𝟏𝟏. 𝐊𝐚𝐩𝐢𝐭𝐞𝐥 | Die dritte Aufgabe
Der Hunger brachte mich noch um. Zusammengekauert lag ich auf dem Bett, mein Magen knurrte und schmerzte. Meine Kehle war so ausgetrocknet, dass ich kaum noch schlucken konnte. Es war eine doofe Idee gewesen, die zweite Aufgabe zu verweigern. Jetzt bereute ich es es zutiefst. Aber jetzt ließ es sich nicht mehr ändern.
Ich rechnete damit, dass Julien auftauchen würde, um mir zu verkünden, was dieses Nachspiel sein würde, welches er mir angedroht hatte. Aber er kam nicht.
Stundenlang lag ich in diesem Bett, bis ich irgendwann vor Erschöpfung einschlief. Mein Körper hatte keine Energie mehr. Als ich wieder wach wurde, fehlte mir sogar die Kraft, mich umzudrehen. Egal was die nächste Aufgabe wäre, ich würde sie machen. Ich musste bei Kräften bleiben, um hier irgendwie wieder rauszukommen. Ich wollte leben, nicht hier sterben.
Mein Kampfgeist war zurückgekehrt, ob das gut oder schlecht war, wusste ich nicht.
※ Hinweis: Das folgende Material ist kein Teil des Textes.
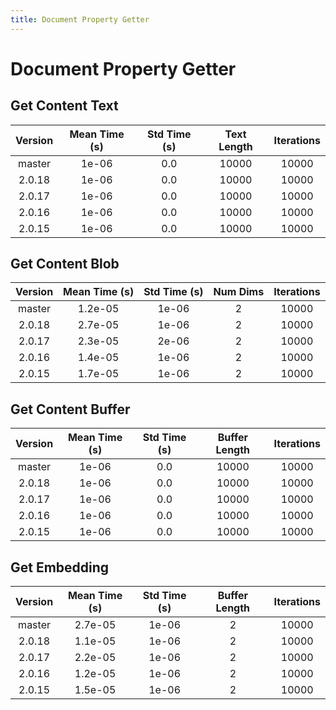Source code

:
 ```yaml
---
title: Document Property Getter
---
```

# Document Property Getter

## Get Content Text

| Version | Mean Time (s) | Std Time (s) | Text Length | Iterations |
| :---: | :---: | :---: | :---: | :---: |
| master | 1e-06 | 0.0 | 10000 | 10000 |
| 2.0.18 | 1e-06 | 0.0 | 10000 | 10000 |
| 2.0.17 | 1e-06 | 0.0 | 10000 | 10000 |
| 2.0.16 | 1e-06 | 0.0 | 10000 | 10000 |
| 2.0.15 | 1e-06 | 0.0 | 10000 | 10000 |
## Get Content Blob

| Version | Mean Time (s) | Std Time (s) | Num Dims | Iterations |
| :---: | :---: | :---: | :---: | :---: |
| master | 1.2e-05 | 1e-06 | 2 | 10000 |
| 2.0.18 | 2.7e-05 | 1e-06 | 2 | 10000 |
| 2.0.17 | 2.3e-05 | 2e-06 | 2 | 10000 |
| 2.0.16 | 1.4e-05 | 1e-06 | 2 | 10000 |
| 2.0.15 | 1.7e-05 | 1e-06 | 2 | 10000 |
## Get Content Buffer

| Version | Mean Time (s) | Std Time (s) | Buffer Length | Iterations |
| :---: | :---: | :---: | :---: | :---: |
| master | 1e-06 | 0.0 | 10000 | 10000 |
| 2.0.18 | 1e-06 | 0.0 | 10000 | 10000 |
| 2.0.17 | 1e-06 | 0.0 | 10000 | 10000 |
| 2.0.16 | 1e-06 | 0.0 | 10000 | 10000 |
| 2.0.15 | 1e-06 | 0.0 | 10000 | 10000 |
## Get Embedding

| Version | Mean Time (s) | Std Time (s) | Buffer Length | Iterations |
| :---: | :---: | :---: | :---: | :---: |
| master | 2.7e-05 | 1e-06 | 2 | 10000 |
| 2.0.18 | 1.1e-05 | 1e-06 | 2 | 10000 |
| 2.0.17 | 2.2e-05 | 1e-06 | 2 | 10000 |
| 2.0.16 | 1.2e-05 | 1e-06 | 2 | 10000 |
| 2.0.15 | 1.5e-05 | 1e-06 | 2 | 10000 |
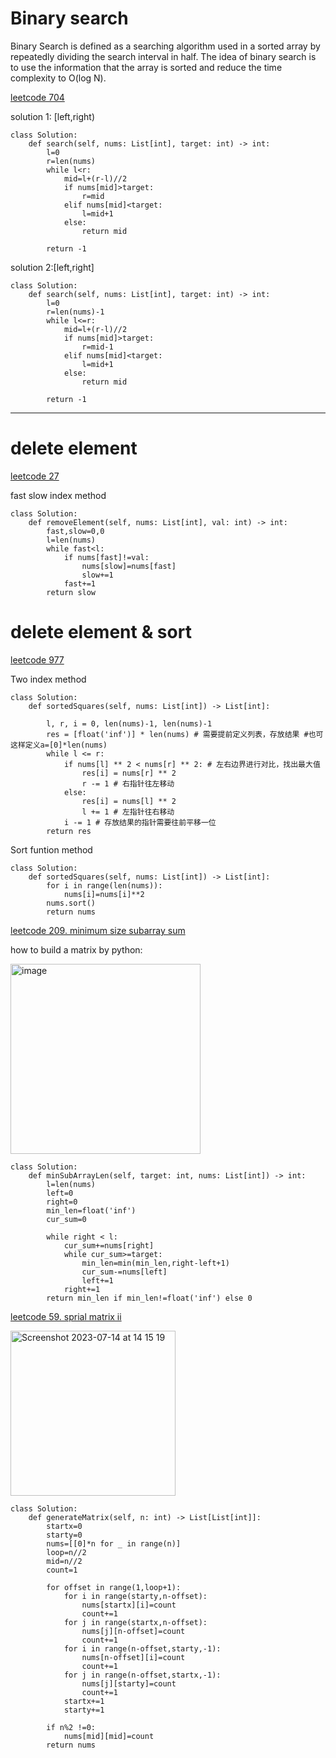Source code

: # Binary search

Binary Search is defined as a searching algorithm used in a sorted array by repeatedly dividing the search interval in half. The idea of binary search is to use the information that the array is sorted and reduce the time complexity to O(log N). 

[leetcode 704](https://www.geeksforgeeks.org/binary-search/#)


solution 1: [left,right)
```
class Solution:
    def search(self, nums: List[int], target: int) -> int:
        l=0
        r=len(nums)
        while l<r:
            mid=l+(r-l)//2
            if nums[mid]>target:
                r=mid
            elif nums[mid]<target:
                l=mid+1
            else:
                return mid
          
        return -1
```

solution 2:[left,right]
```
class Solution:
    def search(self, nums: List[int], target: int) -> int:
        l=0
        r=len(nums)-1
        while l<=r:
            mid=l+(r-l)//2
            if nums[mid]>target:
                r=mid-1
            elif nums[mid]<target:
                l=mid+1
            else:
                return mid
          
        return -1
```

****
# delete element

[leetcode 27](https://leetcode.cn/problems/remove-element/)

fast slow index method
```
class Solution:
    def removeElement(self, nums: List[int], val: int) -> int:
        fast,slow=0,0
        l=len(nums)
        while fast<l:
            if nums[fast]!=val:
                nums[slow]=nums[fast]
                slow+=1
            fast+=1
        return slow
```

# delete element & sort

[leetcode 977](https://leetcode.cn/problems/squares-of-a-sorted-array/)

Two index method
```
class Solution:
    def sortedSquares(self, nums: List[int]) -> List[int]:

        l, r, i = 0, len(nums)-1, len(nums)-1
        res = [float('inf')] * len(nums) # 需要提前定义列表，存放结果 #也可这样定义a=[0]*len(nums)
        while l <= r:
            if nums[l] ** 2 < nums[r] ** 2: # 左右边界进行对比，找出最大值
                res[i] = nums[r] ** 2
                r -= 1 # 右指针往左移动
            else:
                res[i] = nums[l] ** 2
                l += 1 # 左指针往右移动
            i -= 1 # 存放结果的指针需要往前平移一位
        return res
```

Sort funtion method

```
class Solution:
    def sortedSquares(self, nums: List[int]) -> List[int]:
        for i in range(len(nums)):
            nums[i]=nums[i]**2
        nums.sort()
        return nums
```

[leetcode 209. minimum size subarray sum](https://leetcode.com/problems/minimum-size-subarray-sum/)

how to build a matrix by python:

<img width="304" alt="image" src="https://github.com/corianderK/corianderleetcodediary/assets/65326195/fe82e8c1-c7a4-4989-9ca3-f088c4cbc4c2">

```
class Solution:
    def minSubArrayLen(self, target: int, nums: List[int]) -> int:
        l=len(nums)
        left=0
        right=0
        min_len=float('inf')
        cur_sum=0

        while right < l:
            cur_sum+=nums[right]
            while cur_sum>=target:
                min_len=min(min_len,right-left+1)
                cur_sum-=nums[left]
                left+=1
            right+=1
        return min_len if min_len!=float('inf') else 0
```


[leetcode 59. sprial matrix ii](https://leetcode.cn/problems/spiral-matrix-ii/)

<img width="264" alt="Screenshot 2023-07-14 at 14 15 19" src="https://github.com/corianderK/corianderleetcodediary/assets/65326195/5450d7a1-9c13-44d3-99a7-42716a2ea401">

```
class Solution:
    def generateMatrix(self, n: int) -> List[List[int]]:
        startx=0
        starty=0
        nums=[[0]*n for _ in range(n)]
        loop=n//2
        mid=n//2
        count=1

        for offset in range(1,loop+1):
            for i in range(starty,n-offset):
                nums[startx][i]=count
                count+=1
            for j in range(startx,n-offset):
                nums[j][n-offset]=count
                count+=1
            for i in range(n-offset,starty,-1):
                nums[n-offset][i]=count
                count+=1
            for j in range(n-offset,startx,-1):
                nums[j][starty]=count
                count+=1
            startx+=1
            starty+=1

        if n%2 !=0:
            nums[mid][mid]=count
        return nums
```
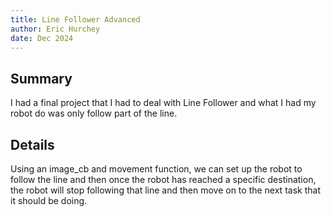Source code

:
 ```yaml
---
title: Line Follower Advanced
author: Eric Hurchey
date: Dec 2024
---
```


## Summary

I had a final project that I had to deal with Line Follower and what I had my robot do was only follow part of the line.

## Details

Using an image_cb and movement function, we can set up the robot to follow the line and then once the robot has reached a specific destination, the robot will stop following that line and then move on to the next task that it should be doing.
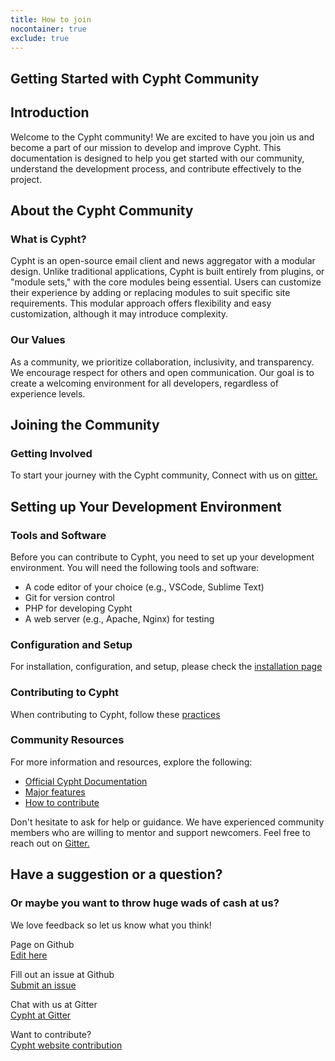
 ```yaml
---
title: How to join
nocontainer: true
exclude: true
---
```

<section class="contibute-section container">
    <div class="container">
        <h1>Getting Started with Cypht Community</h1>
        <h2>Introduction</h2>
        <p>
            Welcome to the Cypht community! We are excited to have you join us and become a part of our mission to
            develop and improve Cypht. This documentation is designed to help you get started with our community,
            understand the development process, and contribute effectively to the project.
        </p>
        <h2>About the Cypht Community</h2>
        <h3 class="h3">What is Cypht?</h3>
        <p>
            Cypht is an open-source email client and news aggregator with a modular design. Unlike traditional
            applications, Cypht is built entirely from plugins, or "module sets," with the core modules being
            essential. Users can customize their experience by adding or replacing modules to suit specific site
            requirements. This modular approach offers flexibility and easy customization, although it may introduce
            complexity.
        </p>
        <h3 class="h3">Our Values</h3>
        <p>
            As a community, we prioritize collaboration, inclusivity, and transparency. We encourage respect for
            others and open communication. Our goal is to create a welcoming environment for all developers,
            regardless of experience levels.
        </p>
        <h2>Joining the Community</h2>
        <h3 class="h3">Getting Involved</h3>
        <p>
            To start your journey with the Cypht community,
            Connect with us on <a href="https://gitter.im/cypht-org/community">gitter.</a>
        </p>
        <h2>Setting up Your Development Environment</h2>
        <h3 class="h3">Tools and Software</h3>
        <div>
            <p>
                Before you can contribute to Cypht, you need to set up your development environment. You will need
                the
                following tools and software:
            </p>
            <ul>
                <li>A code editor of your choice (e.g., VSCode, Sublime Text)</li>
                <li>Git for version control</li>
                <li>PHP for developing Cypht</li>
                <li>A web server (e.g., Apache, Nginx) for testing</li>
            </ul>
        </div>
        <h3 class="h3">Configuration and Setup</h3>
        <p>For installation, configuration, and setup, please check the <a href="/install">installation
                page</a></p>
        <h3 class="h3">Contributing to Cypht</h3>
        <p>When contributing to Cypht, follow these <a href="contribute.html">practices</a></p>
        <h3 class="h3">Community Resources</h3>
        <p>For more information and resources, explore the following:</p>
        <ul>
            <li><a href="documentation.html">Official Cypht Documentation</a></li>
            <li><a href="features.html">Major features</a></li>
            <li><a href="contribute.html">How to contribute</a></li>
        </ul>
        <p>
            Don't hesitate to ask for help or guidance. We have experienced community members who are willing to mentor
            and support newcomers. Feel free to reach out on <a href="https://gitter.im/cypht-org/community">Gitter.</a>
        </p>
    </div>
</section>
<!--Footer section-->
<section class="footer-section" id="contact">
    <div class="container text-center">
        <h2>Have a suggestion or a question?</h2>
        <h3>Or maybe you want to throw huge wads of cash at us? </h3>
        <p>We love feedback so let us know what you think!</p>
    </div>
</section>
<section class=" social-section text-center">
    <div class="container">
        <div class="row">
            <div class="col-3 col-md-3 col-sm-12">
                <p>
                    <span>Page on Github</span><br>
                    <a href="https://github.com/cypht-org/cypht-website/blob/master/install-1x.html">Edit here</a>
                </p>
            </div>
            <div class="col-3 col-md-3 col-sm-12">
                <p>
                    <span>Fill out an issue at Github</span><br>
                    <a href="https://github.com/cypht-org/cypht/issues">Submit an issue</a>
                </p>
            </div>
            <div class="col-3 col-md-3 col-sm-12">
                <p>
                    <span>Chat with us at Gitter</span><br>
                    <a href="https://gitter.im/cypht-org/community">Cypht at Gitter</a>
                </p>
            </div>
            <div class="col-3 col-md-3 col-sm-12">
                <p>
                    <span>Want to contribute?</span><br>
                    <a href="contribute.html">Cypht website contribution</a>
                </p>
            </div>
        </div>
    </div>
</section>
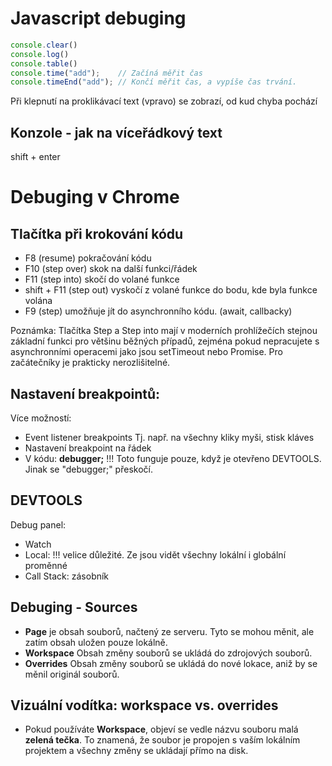 # Javascript debuging
```javascript
console.clear()
console.log()
console.table()
console.time("add");	// Začíná měřit čas
console.timeEnd("add");	// Končí měřit čas, a vypíše čas trvání.
```

Při klepnutí na proklikávací text (vpravo) se zobrazí, od kud chyba pochází

## Konzole - jak na víceřádkový text
shift + enter

# Debuging v Chrome

## Tlačítka při krokování kódu

- F8 (resume)				pokračování kódu
- F10	(step over)			skok na další funkci/řádek
- F11 (step into)			skočí do volané funkce
- shift + F11 (step out)	vyskočí z volané funkce do bodu, kde byla funkce volána
- F9 (step)				umožňuje jít do asynchronního kódu. (await, callbacky)

Poznámka: Tlačítka Step a Step into mají v moderních prohlížečích stejnou základní funkci pro většinu běžných případů, zejména pokud nepracujete s asynchronními operacemi jako jsou setTimeout nebo Promise. Pro začátečníky je prakticky nerozlišitelné.

## Nastavení breakpointů:
Více možností:
- Event listener breakpoints	Tj. např. na všechny kliky myši, stisk kláves
- Nastavení breakpoint na řádek
- V kódu: **debugger;**	!!! Toto funguje pouze, když je otevřeno DEVTOOLS. Jinak se "debugger;" přeskočí.

## DEVTOOLS
Debug panel:
- Watch
- Local: !!! velice důležité. Ze jsou vidět všechny lokální i globální proměnné
- Call Stack: zásobník

## Debuging - Sources
- **Page** je obsah souborů, načtený ze serveru. Tyto se mohou měnit, ale zatím obsah uložen pouze lokálně.
- **Workspace**	Obsah změny souborů se ukládá do zdrojových souborů.
- **Overrides**	Obsah změny souborů se ukládá do nové lokace, aniž by se měnil originál souborů.

## Vizuální vodítka: workspace vs. overrides
- Pokud používáte **Workspace**, objeví se vedle názvu souboru malá **zelená tečka**. To znamená, že soubor je propojen s vaším lokálním projektem a všechny změny se ukládají přímo na disk.

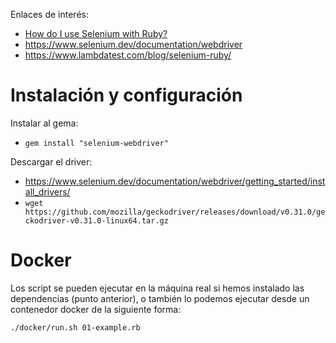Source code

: 
Enlaces de interés:
* [How do I use Selenium with Ruby?](https://www.tutorialspoint.com/how-do-i-use-selenium-with-ruby)
* https://www.selenium.dev/documentation/webdriver
* https://www.lambdatest.com/blog/selenium-ruby/

# Instalación y configuración

Instalar al gema:
* `gem install "selenium-webdriver"`

Descargar el driver:
* https://www.selenium.dev/documentation/webdriver/getting_started/install_drivers/
* `wget https://github.com/mozilla/geckodriver/releases/download/v0.31.0/geckodriver-v0.31.0-linux64.tar.gz`

# Docker 

Los script se pueden ejecutar en la máquina real si hemos instalado las dependencias (punto anterior), o
también lo podemos ejecutar desde un contenedor docker de la siguiente forma:

```bash
./docker/run.sh 01-example.rb
```

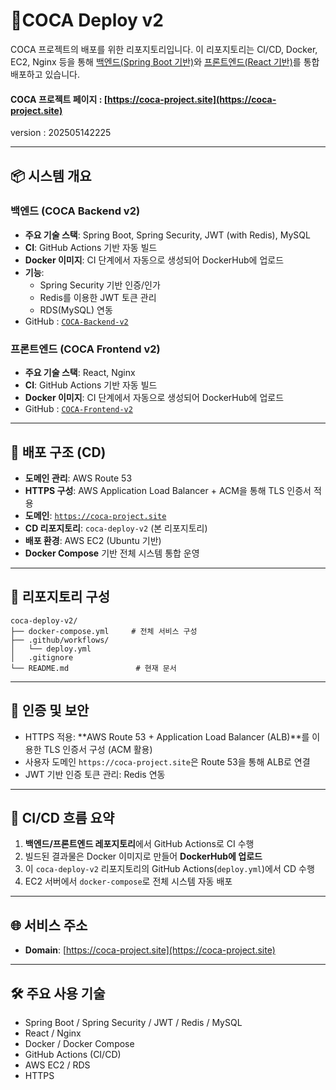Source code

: # 📆COCA Deploy v2  
  
COCA 프로젝트의 배포를 위한 리포지토리입니다. 이 리포지토리는 CI/CD, Docker, EC2, Nginx 등을 통해 [백엔드(Spring Boot 기반)](https://github.com//KRSuchan/COCA-Backend-v2/)와 [프론트엔드(React 기반)](https://github.com//KRSuchan/COCA-Frontend-v2/)를 통합 배포하고 있습니다.  
#### COCA 프로젝트 페이지 : [https://coca-project.site](https://coca-project.site)  
version : 202505142225

---

## 📦 시스템 개요

### 백엔드 (COCA Backend v2)
- **주요 기술 스택**: Spring Boot, Spring Security, JWT (with Redis), MySQL
- **CI**: GitHub Actions 기반 자동 빌드
- **Docker 이미지**: CI 단계에서 자동으로 생성되어 DockerHub에 업로드
- **기능**:
  - Spring Security 기반 인증/인가
  - Redis를 이용한 JWT 토큰 관리
  - RDS(MySQL) 연동
- GitHub : [`COCA-Backend-v2`](https://github.com/KRSuchan/COCA-Backend-v2)

### 프론트엔드 (COCA Frontend v2)
- **주요 기술 스택**: React, Nginx
- **CI**: GitHub Actions 기반 자동 빌드
- **Docker 이미지**: CI 단계에서 자동으로 생성되어 DockerHub에 업로드
- GitHub : [`COCA-Frontend-v2`](https://github.com//KRSuchan/COCA-Frontend-v2)

---

## 🚀 배포 구조 (CD)

- **도메인 관리**: AWS Route 53
- **HTTPS 구성**: AWS Application Load Balancer + ACM을 통해 TLS 인증서 적용
- **도메인**: [`https://coca-project.site`](https://coca-project.site)
- **CD 리포지토리**: `coca-deploy-v2` (본 리포지토리)
- **배포 환경**: AWS EC2 (Ubuntu 기반)
- **Docker Compose** 기반 전체 시스템 통합 운영

---

## 📁 리포지토리 구성
```
coca-deploy-v2/  
├── docker-compose.yml     # 전체 서비스 구성  
├── .github/workflows/
│   └── deploy.yml
│   .gitignore
└── README.md               # 현재 문서
```

---

## 🔐 인증 및 보안

- HTTPS 적용: **AWS Route 53 + Application Load Balancer (ALB)**를 이용한 TLS 인증서 구성 (ACM 활용)
- 사용자 도메인 `https://coca-project.site`은 Route 53을 통해 ALB로 연결
- JWT 기반 인증 토큰 관리: Redis 연동

---

## 🔄 CI/CD 흐름 요약

1. **백엔드/프론트엔드 레포지토리**에서 GitHub Actions로 CI 수행
2. 빌드된 결과물은 Docker 이미지로 만들어 **DockerHub에 업로드**
3. 이 `coca-deploy-v2` 리포지토리의 GitHub Actions(`deploy.yml`)에서 CD 수행
4. EC2 서버에서 `docker-compose`로 전체 시스템 자동 배포

---

## 🌐 서비스 주소

- **Domain**: [https://coca-project.site](https://coca-project.site)

---

## 🛠 주요 사용 기술

- Spring Boot / Spring Security / JWT / Redis / MySQL
- React / Nginx
- Docker / Docker Compose
- GitHub Actions (CI/CD)
- AWS EC2 / RDS
- HTTPS
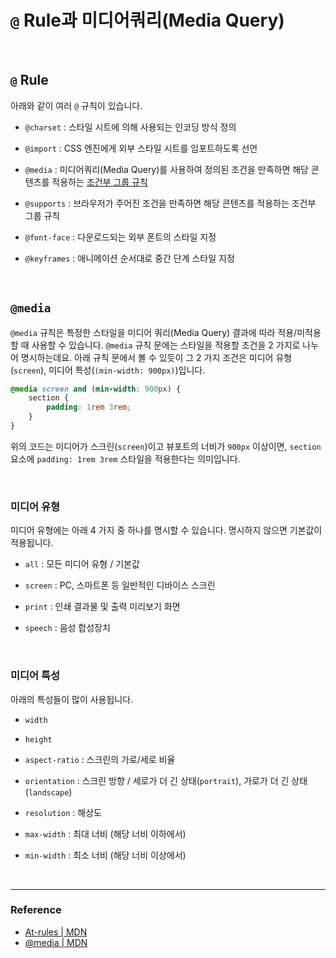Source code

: # `@` Rule과 미디어쿼리(Media Query)

<br>

## `@` Rule

아래와 같이 여러 `@` 규칙이 있습니다.

- `@charset` : 스타일 시트에 의해 사용되는 인코딩 방식 정의

- `@import` : CSS 엔진에게 외부 스타일 시트를 임포트하도록 선언

- `@media` : 미디어쿼리(Media Query)를 사용하여 정의된 조건을 만족하면 해당 콘텐츠를 적용하는 [조건부 그룹 규칙](https://developer.mozilla.org/ko/docs/Web/CSS/At-rule#%EC%A1%B0%EA%B1%B4%EB%B6%80_%EA%B7%B8%EB%A3%B9_%EA%B7%9C%EC%B9%99)

- `@supports` : 브라우저가 주어진 조건을 만족하면 해당 콘텐츠를 적용하는 조건부 그룹 규칙

- `@font-face` : 다운로드되는 외부 폰트의 스타일 지정

- `@keyframes` : 애니메이션 순서대로 중간 단계 스타일 지정

<br>

## `@media`

`@media` 규칙은 특정한 스타일을 미디어 쿼리(Media Query) 결과에 따라 적용/미적용할 때 사용할 수 있습니다. `@media` 규칙 문에는 스타일을 적용할 조건을 2 가지로 나누어 명시하는데요. 아래 규칙 문에서 볼 수 있듯이 그 2 가지 조건은 미디어 유형(`screen`), 미디어 특성(`(min-width: 900px)`)입니다.

```css
@media screen and (min-width: 900px) {
	section {
		padding: 1rem 3rem;
	}
}
```

위의 코드는 미디어가 스크린(`screen`)이고 뷰포트의 너비가 `900px` 이상이면, `section` 요소에 `padding: 1rem 3rem` 스타일을 적용한다는 의미입니다.

<br>

### 미디어 유형

미디어 유형에는 아래 4 가지 중 하나를 명시할 수 있습니다. 명시하지 않으면 기본값이 적용됩니다.

- `all` : 모든 미디어 유형 / 기본값

- `screen` : PC, 스마트폰 등 일반적인 디바이스 스크린

- `print` : 인쇄 결과물 및 출력 미리보기 화면

- `speech` : 음성 합성장치

<br>

### 미디어 특성

아래의 특성들이 많이 사용됩니다.

- `width`

- `height`

- `aspect-ratio` : 스크린의 가로/세로 비율

- `orientation` : 스크린 방향 / 세로가 더 긴 상태(`portrait`), 가로가 더 긴 상태(`landscape`)

- `resolution` : 해상도

- `max-width` : 최대 너비 (해당 너비 이하에서)

- `min-width` : 최소 너비 (해당 너비 이상에서)

<br>

---

### Reference

- [At-rules | MDN](https://developer.mozilla.org/en-US/docs/Web/CSS/At-rule)
- [\@media | MDN](https://developer.mozilla.org/en-US/docs/Web/CSS/@media)
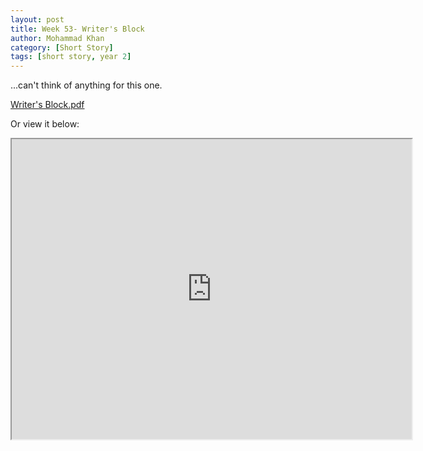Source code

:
 ```yaml
---
layout: post
title: Week 53- Writer's Block
author: Mohammad Khan
category: [Short Story]
tags: [short story, year 2]
---
```

...can't think of anything for this one.

<p><a href="https://drive.google.com/file/d/1Dg7s-3ScxEDOnc9NGzVbfOxeCa8vxOyv/view?usp=sharing">
Writer's Block.pdf</a></p>


Or view it below: 
<!-- <embed src="https://drive.google.com/file/d/1mrL8nISYXGzBGAjVw-4hgwagVCEkNMaT/view?usp=sharing#toolbar=0" width="800px" height="2100px" /> -->
<iframe src="https://drive.google.com/file/d/1Dg7s-3ScxEDOnc9NGzVbfOxeCa8vxOyv/preview" width="640" height="480" allow="autoplay"></iframe>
Ich wusste gar nichts mehr, ich wartete nur darauf, dass Julien wiederkommen würde. Aber er ließ sich Zeit.
Als ich beinahe schon verrückt geworden war vom langen Warten, öffnete sich endlich die Tür und er kam herein. Ich sah ihn nicht, ich lag mit dem Gesicht zur Wand, hörte aber seine Schritte näher kommen.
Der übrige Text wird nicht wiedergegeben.